» **Task to complete**: In the records below, the relevant part opens with the line containing "- Lesson about processes" and closes with the line containing "These two steps"; print that part exactly and only, without its pictures.

» **Data shown**:
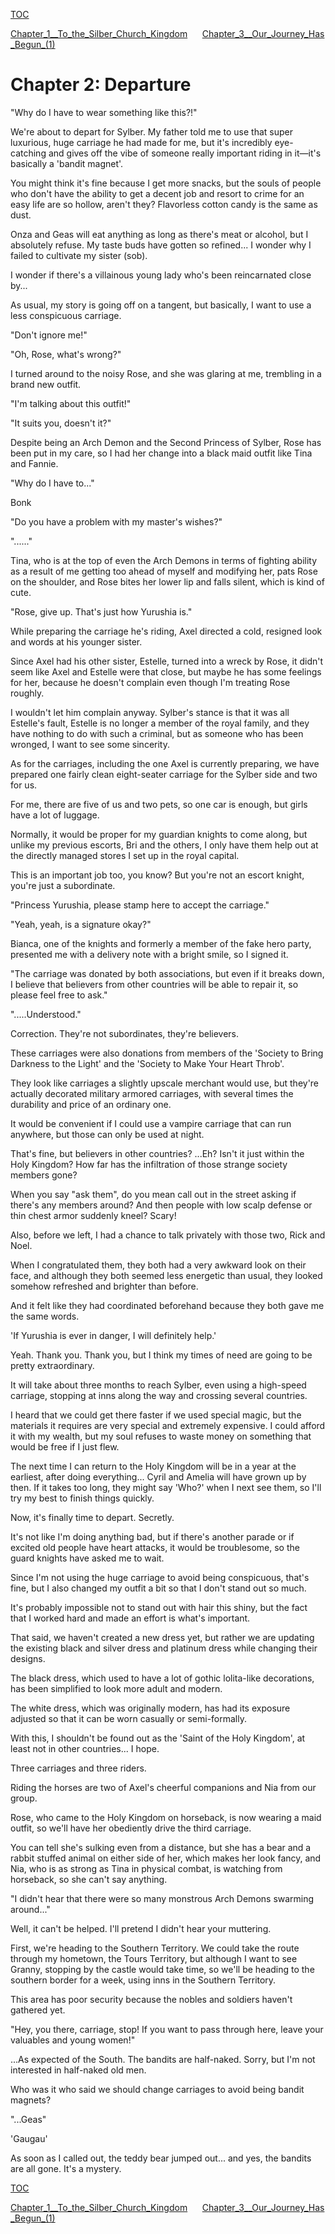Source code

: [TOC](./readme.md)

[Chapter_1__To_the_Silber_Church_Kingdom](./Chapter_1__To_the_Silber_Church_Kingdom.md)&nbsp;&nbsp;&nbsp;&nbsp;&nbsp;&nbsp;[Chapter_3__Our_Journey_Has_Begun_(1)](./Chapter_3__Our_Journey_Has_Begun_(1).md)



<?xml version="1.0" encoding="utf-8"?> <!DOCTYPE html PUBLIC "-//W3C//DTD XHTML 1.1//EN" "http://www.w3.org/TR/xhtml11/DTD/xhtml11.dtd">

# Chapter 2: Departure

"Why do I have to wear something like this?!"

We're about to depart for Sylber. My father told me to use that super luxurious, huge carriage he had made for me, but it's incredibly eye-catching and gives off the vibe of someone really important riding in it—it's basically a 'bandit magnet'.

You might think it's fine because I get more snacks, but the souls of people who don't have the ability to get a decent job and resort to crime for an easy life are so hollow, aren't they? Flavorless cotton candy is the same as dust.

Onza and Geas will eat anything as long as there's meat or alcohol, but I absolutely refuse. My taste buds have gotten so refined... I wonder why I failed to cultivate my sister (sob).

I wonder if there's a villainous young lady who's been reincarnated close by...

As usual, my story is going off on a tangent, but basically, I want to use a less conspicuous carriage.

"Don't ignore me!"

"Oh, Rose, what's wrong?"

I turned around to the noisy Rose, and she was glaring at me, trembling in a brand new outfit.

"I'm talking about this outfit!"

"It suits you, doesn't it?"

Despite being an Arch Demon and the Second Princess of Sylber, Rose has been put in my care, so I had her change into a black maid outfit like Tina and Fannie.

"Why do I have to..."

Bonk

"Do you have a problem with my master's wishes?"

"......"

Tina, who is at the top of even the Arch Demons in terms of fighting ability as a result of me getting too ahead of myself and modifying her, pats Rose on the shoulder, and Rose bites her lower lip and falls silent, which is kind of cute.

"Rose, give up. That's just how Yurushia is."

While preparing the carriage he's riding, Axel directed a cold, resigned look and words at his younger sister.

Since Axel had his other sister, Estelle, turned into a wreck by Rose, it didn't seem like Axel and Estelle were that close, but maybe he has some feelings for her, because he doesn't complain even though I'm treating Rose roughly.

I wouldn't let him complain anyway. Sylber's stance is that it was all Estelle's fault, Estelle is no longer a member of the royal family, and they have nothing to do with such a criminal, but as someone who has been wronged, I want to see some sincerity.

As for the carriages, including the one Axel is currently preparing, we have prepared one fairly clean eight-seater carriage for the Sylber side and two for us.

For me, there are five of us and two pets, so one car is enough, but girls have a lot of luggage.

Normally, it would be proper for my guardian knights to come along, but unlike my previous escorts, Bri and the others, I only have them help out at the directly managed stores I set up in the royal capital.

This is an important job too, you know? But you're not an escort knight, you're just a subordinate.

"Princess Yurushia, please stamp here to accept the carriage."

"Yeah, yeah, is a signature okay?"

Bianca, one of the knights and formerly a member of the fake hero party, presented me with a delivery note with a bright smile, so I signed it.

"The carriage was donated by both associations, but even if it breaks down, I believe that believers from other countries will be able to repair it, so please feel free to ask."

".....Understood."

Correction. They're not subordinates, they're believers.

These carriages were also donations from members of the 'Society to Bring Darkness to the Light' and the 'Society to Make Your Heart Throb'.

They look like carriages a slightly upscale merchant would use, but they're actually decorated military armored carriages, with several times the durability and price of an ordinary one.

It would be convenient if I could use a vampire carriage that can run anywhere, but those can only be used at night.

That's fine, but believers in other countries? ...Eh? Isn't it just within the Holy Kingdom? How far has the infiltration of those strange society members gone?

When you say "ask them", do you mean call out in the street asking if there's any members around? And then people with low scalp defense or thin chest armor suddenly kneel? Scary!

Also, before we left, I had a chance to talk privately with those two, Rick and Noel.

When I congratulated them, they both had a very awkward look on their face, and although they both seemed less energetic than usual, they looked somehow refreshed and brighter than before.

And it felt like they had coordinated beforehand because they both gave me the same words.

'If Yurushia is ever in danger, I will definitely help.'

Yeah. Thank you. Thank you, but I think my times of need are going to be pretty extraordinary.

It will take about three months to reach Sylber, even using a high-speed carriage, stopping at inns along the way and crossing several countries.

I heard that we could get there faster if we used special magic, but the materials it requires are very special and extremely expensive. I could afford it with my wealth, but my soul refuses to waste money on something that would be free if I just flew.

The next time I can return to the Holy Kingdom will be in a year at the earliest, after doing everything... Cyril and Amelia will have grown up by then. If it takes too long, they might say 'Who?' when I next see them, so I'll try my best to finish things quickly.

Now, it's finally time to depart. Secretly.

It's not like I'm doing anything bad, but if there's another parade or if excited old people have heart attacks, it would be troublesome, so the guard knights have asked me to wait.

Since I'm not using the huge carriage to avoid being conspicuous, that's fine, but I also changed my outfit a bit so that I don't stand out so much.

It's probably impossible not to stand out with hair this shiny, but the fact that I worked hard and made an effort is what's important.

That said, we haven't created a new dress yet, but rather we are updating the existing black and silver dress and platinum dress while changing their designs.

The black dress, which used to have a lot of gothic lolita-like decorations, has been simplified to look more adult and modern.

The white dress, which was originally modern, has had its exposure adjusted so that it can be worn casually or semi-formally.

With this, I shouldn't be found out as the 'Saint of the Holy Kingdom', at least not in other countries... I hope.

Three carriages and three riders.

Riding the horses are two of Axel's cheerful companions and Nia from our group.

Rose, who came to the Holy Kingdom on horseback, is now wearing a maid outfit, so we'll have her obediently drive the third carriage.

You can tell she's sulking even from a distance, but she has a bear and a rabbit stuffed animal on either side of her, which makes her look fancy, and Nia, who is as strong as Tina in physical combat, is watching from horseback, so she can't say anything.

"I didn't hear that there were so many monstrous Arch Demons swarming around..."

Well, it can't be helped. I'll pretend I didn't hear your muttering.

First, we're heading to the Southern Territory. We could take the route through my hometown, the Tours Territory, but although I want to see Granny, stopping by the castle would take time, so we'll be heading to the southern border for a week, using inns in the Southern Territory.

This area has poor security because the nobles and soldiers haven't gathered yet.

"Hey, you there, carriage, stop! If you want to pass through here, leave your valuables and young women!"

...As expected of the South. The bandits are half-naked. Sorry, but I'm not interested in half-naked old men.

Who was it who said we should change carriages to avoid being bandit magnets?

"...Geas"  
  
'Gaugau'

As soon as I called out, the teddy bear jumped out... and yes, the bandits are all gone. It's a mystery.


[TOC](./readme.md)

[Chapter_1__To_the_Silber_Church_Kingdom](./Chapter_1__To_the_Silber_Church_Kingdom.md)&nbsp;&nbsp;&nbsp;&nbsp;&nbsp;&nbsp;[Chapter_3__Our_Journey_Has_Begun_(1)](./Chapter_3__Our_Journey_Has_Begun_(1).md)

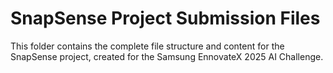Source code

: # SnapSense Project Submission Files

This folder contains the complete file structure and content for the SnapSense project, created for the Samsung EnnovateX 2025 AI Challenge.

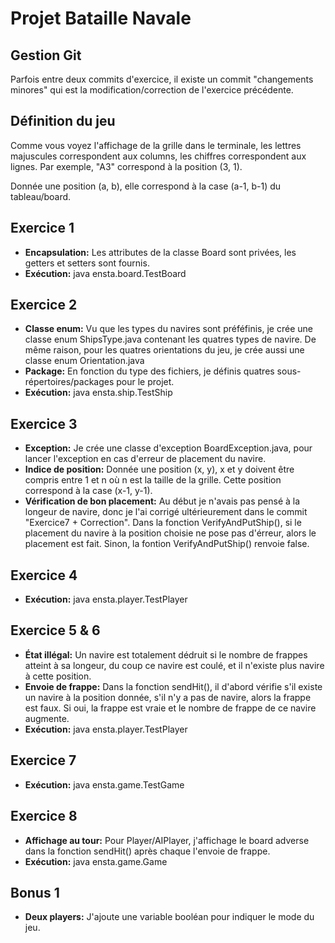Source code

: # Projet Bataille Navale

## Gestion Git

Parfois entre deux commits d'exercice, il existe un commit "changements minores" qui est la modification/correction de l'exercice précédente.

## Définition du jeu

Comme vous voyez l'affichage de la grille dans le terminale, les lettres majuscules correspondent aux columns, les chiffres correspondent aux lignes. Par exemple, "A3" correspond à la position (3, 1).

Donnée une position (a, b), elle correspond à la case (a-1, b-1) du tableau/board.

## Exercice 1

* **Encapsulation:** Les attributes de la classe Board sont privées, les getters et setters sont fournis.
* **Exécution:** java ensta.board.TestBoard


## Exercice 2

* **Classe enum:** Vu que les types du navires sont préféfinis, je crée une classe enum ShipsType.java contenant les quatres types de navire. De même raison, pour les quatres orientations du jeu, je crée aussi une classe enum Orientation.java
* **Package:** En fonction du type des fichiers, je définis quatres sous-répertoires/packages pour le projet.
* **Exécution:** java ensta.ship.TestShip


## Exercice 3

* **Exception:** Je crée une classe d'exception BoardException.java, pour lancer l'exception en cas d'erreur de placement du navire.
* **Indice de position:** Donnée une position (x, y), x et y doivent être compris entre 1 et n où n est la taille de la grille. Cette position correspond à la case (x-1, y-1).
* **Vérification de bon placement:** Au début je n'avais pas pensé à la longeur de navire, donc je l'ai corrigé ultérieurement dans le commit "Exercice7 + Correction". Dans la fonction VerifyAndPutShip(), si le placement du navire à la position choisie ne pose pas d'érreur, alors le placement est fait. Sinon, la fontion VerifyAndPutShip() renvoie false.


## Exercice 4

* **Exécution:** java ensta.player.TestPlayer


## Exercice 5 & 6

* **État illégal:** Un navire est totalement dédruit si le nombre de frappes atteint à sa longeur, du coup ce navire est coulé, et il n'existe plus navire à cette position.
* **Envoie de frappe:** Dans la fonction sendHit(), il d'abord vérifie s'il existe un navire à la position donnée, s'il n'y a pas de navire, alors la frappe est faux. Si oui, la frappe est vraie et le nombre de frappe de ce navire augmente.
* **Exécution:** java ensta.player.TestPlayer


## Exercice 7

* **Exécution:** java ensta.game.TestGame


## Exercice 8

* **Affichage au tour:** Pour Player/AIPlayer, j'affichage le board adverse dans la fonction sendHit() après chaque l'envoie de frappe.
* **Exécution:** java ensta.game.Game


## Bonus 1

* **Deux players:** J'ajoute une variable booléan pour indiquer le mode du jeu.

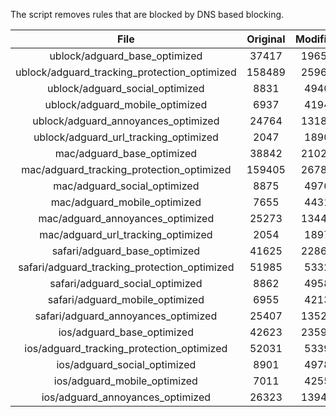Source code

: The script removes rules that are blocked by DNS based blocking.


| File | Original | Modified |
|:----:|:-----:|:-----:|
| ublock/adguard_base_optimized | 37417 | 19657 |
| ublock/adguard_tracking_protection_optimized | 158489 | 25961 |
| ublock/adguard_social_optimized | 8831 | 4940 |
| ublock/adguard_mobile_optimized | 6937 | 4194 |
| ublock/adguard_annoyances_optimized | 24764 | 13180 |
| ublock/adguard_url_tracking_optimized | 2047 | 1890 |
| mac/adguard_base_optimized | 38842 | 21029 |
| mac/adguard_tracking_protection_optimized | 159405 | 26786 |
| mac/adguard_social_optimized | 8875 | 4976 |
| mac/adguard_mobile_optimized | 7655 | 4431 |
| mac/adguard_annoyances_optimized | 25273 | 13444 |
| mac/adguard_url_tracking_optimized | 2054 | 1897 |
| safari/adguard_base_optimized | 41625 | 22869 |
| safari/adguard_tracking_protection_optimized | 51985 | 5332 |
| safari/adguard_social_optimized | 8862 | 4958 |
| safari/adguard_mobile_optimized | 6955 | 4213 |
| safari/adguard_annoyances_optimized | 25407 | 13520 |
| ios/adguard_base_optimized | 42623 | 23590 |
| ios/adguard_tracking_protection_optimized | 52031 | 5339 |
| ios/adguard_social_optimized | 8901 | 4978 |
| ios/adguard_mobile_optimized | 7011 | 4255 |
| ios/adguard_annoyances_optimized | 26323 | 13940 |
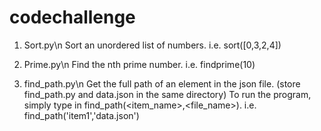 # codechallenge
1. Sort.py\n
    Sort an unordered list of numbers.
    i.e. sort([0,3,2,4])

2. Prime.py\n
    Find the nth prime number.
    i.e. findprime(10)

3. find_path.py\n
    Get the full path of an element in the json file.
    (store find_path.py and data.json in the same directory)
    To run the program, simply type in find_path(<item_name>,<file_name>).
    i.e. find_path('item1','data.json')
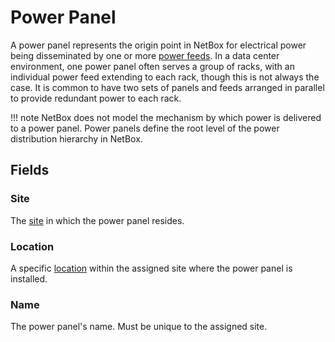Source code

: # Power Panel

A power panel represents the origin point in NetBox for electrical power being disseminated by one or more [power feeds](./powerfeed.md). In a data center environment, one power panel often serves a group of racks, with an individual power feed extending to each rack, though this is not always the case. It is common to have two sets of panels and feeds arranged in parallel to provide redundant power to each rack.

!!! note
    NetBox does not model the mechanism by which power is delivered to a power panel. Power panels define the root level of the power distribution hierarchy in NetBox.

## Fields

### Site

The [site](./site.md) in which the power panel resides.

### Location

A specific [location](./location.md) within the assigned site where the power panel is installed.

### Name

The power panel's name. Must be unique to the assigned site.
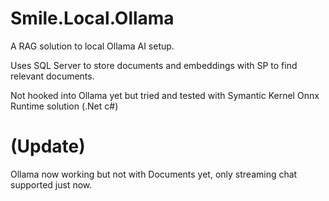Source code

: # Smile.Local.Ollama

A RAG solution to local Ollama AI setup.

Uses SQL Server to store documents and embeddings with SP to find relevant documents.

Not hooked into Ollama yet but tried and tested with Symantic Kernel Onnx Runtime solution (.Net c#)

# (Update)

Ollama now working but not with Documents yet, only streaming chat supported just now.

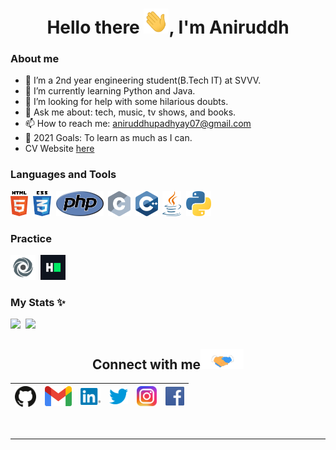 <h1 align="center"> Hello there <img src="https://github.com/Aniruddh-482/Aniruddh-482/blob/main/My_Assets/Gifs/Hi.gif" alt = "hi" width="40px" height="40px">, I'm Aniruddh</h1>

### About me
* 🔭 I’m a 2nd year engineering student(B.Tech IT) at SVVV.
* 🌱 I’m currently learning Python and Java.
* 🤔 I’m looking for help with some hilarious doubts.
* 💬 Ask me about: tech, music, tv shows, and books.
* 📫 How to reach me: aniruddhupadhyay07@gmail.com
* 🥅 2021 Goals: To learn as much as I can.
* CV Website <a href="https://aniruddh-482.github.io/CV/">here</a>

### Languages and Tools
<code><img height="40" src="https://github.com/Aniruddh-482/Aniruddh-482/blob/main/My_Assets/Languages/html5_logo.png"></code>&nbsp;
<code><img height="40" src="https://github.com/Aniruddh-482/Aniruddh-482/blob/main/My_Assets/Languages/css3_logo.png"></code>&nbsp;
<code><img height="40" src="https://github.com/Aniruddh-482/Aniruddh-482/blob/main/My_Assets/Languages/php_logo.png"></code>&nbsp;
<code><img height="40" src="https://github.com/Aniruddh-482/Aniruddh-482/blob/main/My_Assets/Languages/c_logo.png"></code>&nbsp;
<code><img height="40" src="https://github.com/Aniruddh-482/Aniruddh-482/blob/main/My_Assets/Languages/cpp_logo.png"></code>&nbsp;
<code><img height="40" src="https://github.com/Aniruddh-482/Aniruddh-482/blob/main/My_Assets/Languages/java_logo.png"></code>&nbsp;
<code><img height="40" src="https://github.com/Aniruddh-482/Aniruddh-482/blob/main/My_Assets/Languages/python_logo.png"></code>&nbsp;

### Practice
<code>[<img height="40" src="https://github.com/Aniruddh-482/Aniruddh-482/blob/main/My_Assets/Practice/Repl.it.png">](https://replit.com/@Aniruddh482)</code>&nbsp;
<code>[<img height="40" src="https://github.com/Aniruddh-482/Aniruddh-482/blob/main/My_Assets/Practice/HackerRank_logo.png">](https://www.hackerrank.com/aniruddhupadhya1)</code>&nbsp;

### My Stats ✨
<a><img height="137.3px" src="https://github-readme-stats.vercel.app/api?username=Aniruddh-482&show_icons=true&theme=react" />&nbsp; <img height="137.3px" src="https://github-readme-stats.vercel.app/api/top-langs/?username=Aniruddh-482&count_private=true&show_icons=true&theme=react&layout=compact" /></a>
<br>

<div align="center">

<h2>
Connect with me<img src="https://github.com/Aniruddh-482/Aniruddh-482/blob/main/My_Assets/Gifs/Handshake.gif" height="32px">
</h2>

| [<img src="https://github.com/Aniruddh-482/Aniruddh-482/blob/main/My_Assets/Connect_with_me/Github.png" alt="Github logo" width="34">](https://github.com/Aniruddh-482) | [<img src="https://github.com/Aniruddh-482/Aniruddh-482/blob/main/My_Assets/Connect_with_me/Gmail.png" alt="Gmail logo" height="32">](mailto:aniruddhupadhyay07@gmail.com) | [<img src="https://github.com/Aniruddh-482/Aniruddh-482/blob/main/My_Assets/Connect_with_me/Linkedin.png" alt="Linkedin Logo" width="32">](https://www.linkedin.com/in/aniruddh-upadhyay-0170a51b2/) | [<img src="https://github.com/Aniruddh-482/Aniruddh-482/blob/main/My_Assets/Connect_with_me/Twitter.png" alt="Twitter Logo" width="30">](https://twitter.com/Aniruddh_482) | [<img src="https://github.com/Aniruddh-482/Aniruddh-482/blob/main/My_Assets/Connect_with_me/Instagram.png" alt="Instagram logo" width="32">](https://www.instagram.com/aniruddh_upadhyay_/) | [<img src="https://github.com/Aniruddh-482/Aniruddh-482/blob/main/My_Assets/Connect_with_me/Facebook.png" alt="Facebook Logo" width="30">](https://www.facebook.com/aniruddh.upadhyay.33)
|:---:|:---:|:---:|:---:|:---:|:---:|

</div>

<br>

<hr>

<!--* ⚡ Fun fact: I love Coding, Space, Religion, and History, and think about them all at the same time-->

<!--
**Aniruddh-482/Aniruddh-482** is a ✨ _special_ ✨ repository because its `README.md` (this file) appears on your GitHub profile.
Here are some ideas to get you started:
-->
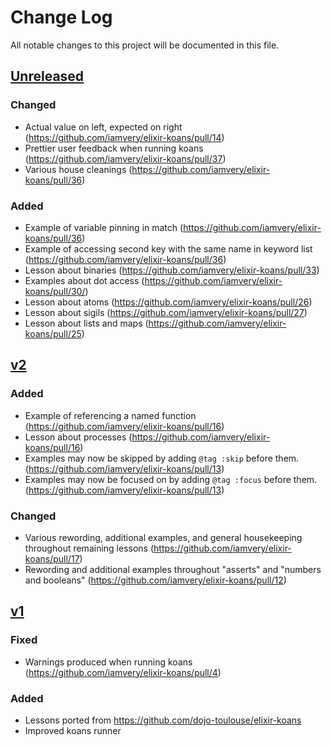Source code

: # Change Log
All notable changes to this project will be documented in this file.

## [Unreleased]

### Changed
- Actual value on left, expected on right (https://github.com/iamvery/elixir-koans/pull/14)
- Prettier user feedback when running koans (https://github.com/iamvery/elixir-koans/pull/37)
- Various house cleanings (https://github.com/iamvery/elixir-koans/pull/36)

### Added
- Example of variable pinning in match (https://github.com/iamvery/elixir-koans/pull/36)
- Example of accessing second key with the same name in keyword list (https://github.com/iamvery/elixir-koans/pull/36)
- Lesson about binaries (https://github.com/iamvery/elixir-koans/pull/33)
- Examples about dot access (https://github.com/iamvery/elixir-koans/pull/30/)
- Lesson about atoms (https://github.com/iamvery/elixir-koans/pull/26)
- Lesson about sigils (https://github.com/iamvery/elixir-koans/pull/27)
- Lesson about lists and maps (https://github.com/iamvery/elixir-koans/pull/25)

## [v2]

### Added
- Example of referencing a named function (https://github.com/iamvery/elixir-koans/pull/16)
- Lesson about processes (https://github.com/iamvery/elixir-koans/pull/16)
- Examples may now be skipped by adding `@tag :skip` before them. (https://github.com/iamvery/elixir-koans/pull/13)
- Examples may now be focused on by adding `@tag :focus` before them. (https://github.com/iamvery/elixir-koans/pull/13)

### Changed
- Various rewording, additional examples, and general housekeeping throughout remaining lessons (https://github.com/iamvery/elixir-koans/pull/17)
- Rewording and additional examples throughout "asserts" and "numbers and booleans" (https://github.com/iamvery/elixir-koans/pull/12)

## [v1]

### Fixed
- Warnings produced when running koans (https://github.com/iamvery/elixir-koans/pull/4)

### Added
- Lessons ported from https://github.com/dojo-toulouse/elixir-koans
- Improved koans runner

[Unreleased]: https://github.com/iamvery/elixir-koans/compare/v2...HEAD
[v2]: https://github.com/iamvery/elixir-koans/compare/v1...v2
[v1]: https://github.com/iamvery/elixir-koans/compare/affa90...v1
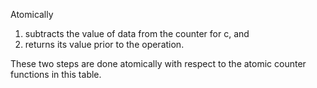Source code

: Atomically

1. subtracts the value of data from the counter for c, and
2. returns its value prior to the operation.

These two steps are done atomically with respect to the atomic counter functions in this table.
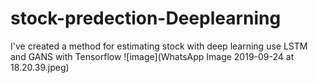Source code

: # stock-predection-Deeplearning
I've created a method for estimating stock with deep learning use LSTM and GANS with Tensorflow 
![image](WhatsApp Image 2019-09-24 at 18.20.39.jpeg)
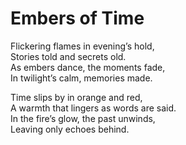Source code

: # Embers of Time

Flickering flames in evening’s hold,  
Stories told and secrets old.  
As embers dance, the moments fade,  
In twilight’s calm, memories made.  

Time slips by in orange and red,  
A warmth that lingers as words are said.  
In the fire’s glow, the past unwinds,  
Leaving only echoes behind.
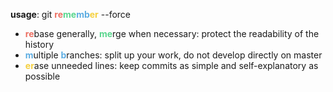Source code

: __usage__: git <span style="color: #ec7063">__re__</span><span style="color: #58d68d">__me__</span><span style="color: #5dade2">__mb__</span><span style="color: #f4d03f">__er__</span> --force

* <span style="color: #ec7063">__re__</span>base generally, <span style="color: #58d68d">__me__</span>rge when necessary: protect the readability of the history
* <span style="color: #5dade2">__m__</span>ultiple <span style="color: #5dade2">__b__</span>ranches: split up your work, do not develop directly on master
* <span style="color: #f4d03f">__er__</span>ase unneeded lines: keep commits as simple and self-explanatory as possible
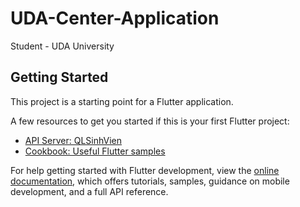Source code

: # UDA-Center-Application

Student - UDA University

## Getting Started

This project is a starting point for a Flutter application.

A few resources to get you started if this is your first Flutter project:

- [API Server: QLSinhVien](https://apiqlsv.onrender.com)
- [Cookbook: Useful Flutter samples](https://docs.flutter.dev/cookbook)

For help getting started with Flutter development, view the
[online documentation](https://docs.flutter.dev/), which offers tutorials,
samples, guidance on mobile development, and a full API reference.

» **Expected answer**:
- Lesson about processes (https://github.com/iamvery/elixir-koans/pull/16)
- Examples may now be skipped by adding `@tag :skip` before them. (https://github.com/iamvery/elixir-koans/pull/13)
- Examples may now be focused on by adding `@tag :focus` before them. (https://github.com/iamvery/elixir-koans/pull/13)

### Changed
- Various rewording, additional examples, and general housekeeping throughout remaining lessons (https://github.com/iamvery/elixir-koans/pull/17)
- Rewording and additional examples throughout "asserts" and "numbers and booleans" (https://github.com/iamvery/elixir-koans/pull/12)

## [v1]

### Fixed
- Warnings produced when running koans (https://github.com/iamvery/elixir-koans/pull/4)

### Added
- Lessons ported from https://github.com/dojo-toulouse/elixir-koans
- Improved koans runner

[Unreleased]: https://github.com/iamvery/elixir-koans/compare/v2...HEAD
[v2]: https://github.com/iamvery/elixir-koans/compare/v1...v2
[v1]: https://github.com/iamvery/elixir-koans/compare/affa90...v1
Source code

: Atomically

1. subtracts the value of data from the counter for c, and
2. returns its value prior to the operation.

These two steps are done atomically with respect to the atomic counter functions in this table.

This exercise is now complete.